(Data for analysis)

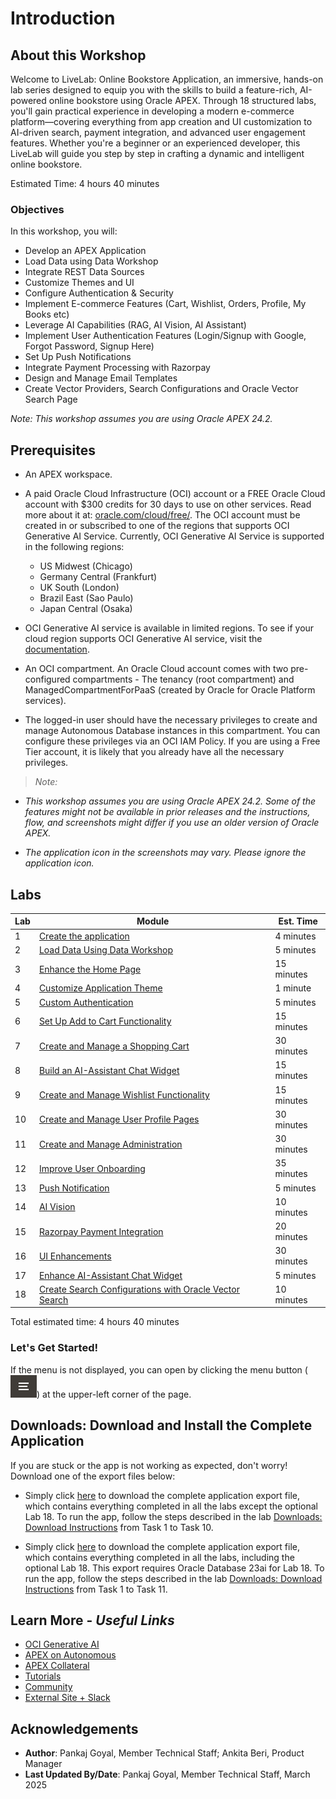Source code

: # Introduction

## About this Workshop

Welcome to LiveLab: Online Bookstore Application, an immersive, hands-on lab series designed to equip you with the skills to build a feature-rich, AI-powered online bookstore using Oracle APEX. Through 18 structured labs, you'll gain practical experience in developing a modern e-commerce platform—covering everything from app creation and UI customization to AI-driven search, payment integration, and advanced user engagement features. Whether you're a beginner or an experienced developer, this LiveLab will guide you step by step in crafting a dynamic and intelligent online bookstore.

Estimated Time: 4 hours 40 minutes

### Objectives

In this workshop, you will:

- Develop an APEX Application
- Load Data using Data Workshop
- Integrate REST Data Sources
- Customize Themes and UI
- Configure Authentication & Security
- Implement E-commerce Features (Cart, Wishlist, Orders, Profile, My Books etc)
- Leverage AI Capabilities (RAG, AI Vision, AI Assistant)
- Implement User Authentication Features (Login/Signup with Google, Forgot Password, Signup Here)
- Set Up Push Notifications
- Integrate Payment Processing with Razorpay
- Design and Manage Email Templates
- Create Vector Providers, Search Configurations and Oracle Vector Search Page

*Note: This workshop assumes you are using Oracle APEX 24.2.*

## Prerequisites

- An APEX workspace.

- A paid Oracle Cloud Infrastructure (OCI) account or a FREE Oracle Cloud account with $300 credits for 30 days to use on other services. Read more about it at: [oracle.com/cloud/free/](https://www.oracle.com/cloud/free/). The OCI account must be created in or subscribed to one of the regions that supports OCI Generative AI Service. Currently, OCI Generative AI Service is supported in the following regions:

    - US Midwest (Chicago)
    - Germany Central (Frankfurt)
    - UK South (London)
    - Brazil East (Sao Paulo)
    - Japan Central (Osaka)

- OCI Generative AI service is available in limited regions. To see if your cloud region supports OCI Generative AI service, visit the [documentation](https://docs.oracle.com/en-us/iaas/Content/generative-ai/overview.htm#regions).

- An OCI compartment. An Oracle Cloud account comes with two pre-configured compartments - The tenancy (root compartment) and ManagedCompartmentForPaaS (created by Oracle for Oracle Platform services).

- The logged-in user should have the necessary privileges to create and manage Autonomous Database instances in this compartment. You can configure these privileges via an OCI IAM Policy. If you are using a Free Tier account, it is likely that you already have all the necessary privileges.

>*Note:*

- *This workshop assumes you are using Oracle APEX 24.2. Some of the features might not be available in prior releases and the instructions, flow, and screenshots might differ if you use an older version of Oracle APEX.*

- *The application icon in the screenshots may vary. Please ignore the application icon.*

## Labs

| Lab |  Module | Est. Time |
| --- | --- | --- |
| 1 | [Create the application](?lab=create-app) | 4 minutes |
| 2 | [Load Data Using Data Workshop](?lab=2-load-data-using-data-workshop) | 5 minutes |
| 3 | [Enhance the Home Page](?lab=enhance-home-page) | 15 minutes |
| 4 | [Customize Application Theme](?lab=application-theme) | 1 minute |
| 5 | [Custom Authentication](?lab=authentication) | 5 minutes |
| 6 | [Set Up Add to Cart Functionality](?lab=add-to-cart) | 15 minutes |
| 7 | [Create and Manage a Shopping Cart](?lab=7-create-shop-cart) | 30 minutes |
| 8 | [Build an AI-Assistant Chat Widget](?lab=8-build-an-ai-assistant-chat-widget) | 15 minutes |
| 9 | [Create and Manage Wishlist Functionality](?lab=9-wishlist) | 15 minutes |
| 10 | [Create and Manage User Profile Pages](?lab=10-add-user) | 30 minutes |
| 11 | [Create and Manage Administration](?lab=11-admin-page) | 30 minutes |
| 12 | [Improve User Onboarding](?lab=12-onboarding) | 35 minutes |
| 13 | [Push Notification](?lab=13-push-notification) | 5 minutes |
| 14 | [AI Vision](?lab=14-ai-vision) | 10 minutes |
| 15 | [Razorpay Payment Integration](?lab=15-razorpay-payement-integration) | 20 minutes |
| 16 | [UI Enhancements](?lab=16-additional-ui-enhancements) | 30 minutes |
| 17 | [Enhance AI-Assistant Chat Widget](?lab=17-enhance-ai-assistant) | 5 minutes |
| 18 | [Create Search Configurations with Oracle Vector Search](?lab=18-vector-search-configurations) | 10 minutes |

Total estimated time: 4 hours 40 minutes

### **Let's Get Started!**

If the menu is not displayed, you can open by clicking the menu button (![Menu icon](./images/menu-button.png)) at the upper-left corner of the page.

## Downloads: Download and Install the Complete Application

If you are stuck or the app is not working as expected, don't worry! Download one of the export files below:

- Simply click [here](https://c4u04.objectstorage.us-ashburn-1.oci.customer-oci.com/p/EcTjWk2IuZPZeNnD_fYMcgUhdNDIDA6rt9gaFj_WZMiL7VvxPBNMY60837hu5hga/n/c4u04/b/livelabsfiles/o/obs-lab17.zip) to download the complete application export file, which contains everything completed in all the labs except the optional Lab 18. To run the app, follow the steps described in the lab [Downloads: Download Instructions](?lab=download-instructions) from Task 1 to Task 10.

- Simply click [here](https://c4u04.objectstorage.us-ashburn-1.oci.customer-oci.com/p/EcTjWk2IuZPZeNnD_fYMcgUhdNDIDA6rt9gaFj_WZMiL7VvxPBNMY60837hu5hga/n/c4u04/b/livelabsfiles/o/obs-lab18.zip) to download the complete application export file, which contains everything completed in all the labs, including the optional Lab 18. This export requires Oracle Database 23ai for Lab 18. To run the app, follow the steps described in the lab [Downloads: Download Instructions](?lab=download-instructions) from Task 1 to Task 11.

## Learn More - *Useful Links*

- [OCI Generative AI](https://www.oracle.com/artificial-intelligence/generative-ai/large-language-models/)
- [APEX on Autonomous](https://apex.oracle.com/autonomous)
- [APEX Collateral](https://www.oracle.com/database/technologies/appdev/apex/collateral.html)
- [Tutorials](https://apex.oracle.com/en/learn/tutorials)
- [Community](https://apex.oracle.com/community)
- [External Site + Slack](http://apex.world)

## Acknowledgements

- **Author**: Pankaj Goyal, Member Technical Staff; Ankita Beri, Product Manager
- **Last Updated By/Date**: Pankaj Goyal, Member Technical Staff, March 2025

(End Data for analysis)

=== What you should do ===
Among the lines above, find those containing the word "Wishlist" and copy each.

=== Reply ===
- Implement E-commerce Features (Cart, Wishlist, Orders, Profile, My Books etc)
| 9 | [Create and Manage Wishlist Functionality](?lab=9-wishlist) | 15 minutes |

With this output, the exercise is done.